TO DO | Which lines of the entries below contain the string "AppKit"? Copy each one.

Collected data |
::::::
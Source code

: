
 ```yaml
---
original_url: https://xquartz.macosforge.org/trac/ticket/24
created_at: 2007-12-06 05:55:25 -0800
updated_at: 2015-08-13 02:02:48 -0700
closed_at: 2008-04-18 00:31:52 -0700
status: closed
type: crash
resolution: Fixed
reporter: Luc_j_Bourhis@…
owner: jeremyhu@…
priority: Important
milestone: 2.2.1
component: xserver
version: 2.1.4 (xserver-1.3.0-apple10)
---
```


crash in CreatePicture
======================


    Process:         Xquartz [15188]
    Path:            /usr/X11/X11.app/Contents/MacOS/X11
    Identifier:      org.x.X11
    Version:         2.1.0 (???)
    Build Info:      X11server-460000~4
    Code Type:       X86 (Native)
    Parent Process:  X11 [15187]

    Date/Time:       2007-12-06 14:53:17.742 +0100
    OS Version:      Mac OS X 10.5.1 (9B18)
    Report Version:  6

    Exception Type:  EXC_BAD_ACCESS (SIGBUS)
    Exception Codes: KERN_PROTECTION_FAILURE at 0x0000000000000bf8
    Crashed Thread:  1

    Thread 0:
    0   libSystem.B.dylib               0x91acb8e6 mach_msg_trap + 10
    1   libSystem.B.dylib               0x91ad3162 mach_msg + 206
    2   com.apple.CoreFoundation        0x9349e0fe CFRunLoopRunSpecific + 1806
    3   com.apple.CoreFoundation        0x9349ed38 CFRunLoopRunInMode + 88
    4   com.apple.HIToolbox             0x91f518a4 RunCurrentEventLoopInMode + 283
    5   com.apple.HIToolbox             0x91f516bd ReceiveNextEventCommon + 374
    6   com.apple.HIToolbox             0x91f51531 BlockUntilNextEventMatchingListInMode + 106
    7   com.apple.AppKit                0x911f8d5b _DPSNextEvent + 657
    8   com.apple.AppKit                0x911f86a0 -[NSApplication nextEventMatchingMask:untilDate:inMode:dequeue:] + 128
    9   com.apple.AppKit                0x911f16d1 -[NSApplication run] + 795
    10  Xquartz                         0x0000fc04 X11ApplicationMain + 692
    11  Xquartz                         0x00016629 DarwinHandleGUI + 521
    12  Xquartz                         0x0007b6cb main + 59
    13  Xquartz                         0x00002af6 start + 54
::::::
RESPONSE TO THE EXERCISE |
    7   com.apple.AppKit                0x911f8d5b _DPSNextEvent + 657
    8   com.apple.AppKit                0x911f86a0 -[NSApplication nextEventMatchingMask:untilDate:inMode:dequeue:] + 128
    9   com.apple.AppKit                0x911f16d1 -[NSApplication run] + 795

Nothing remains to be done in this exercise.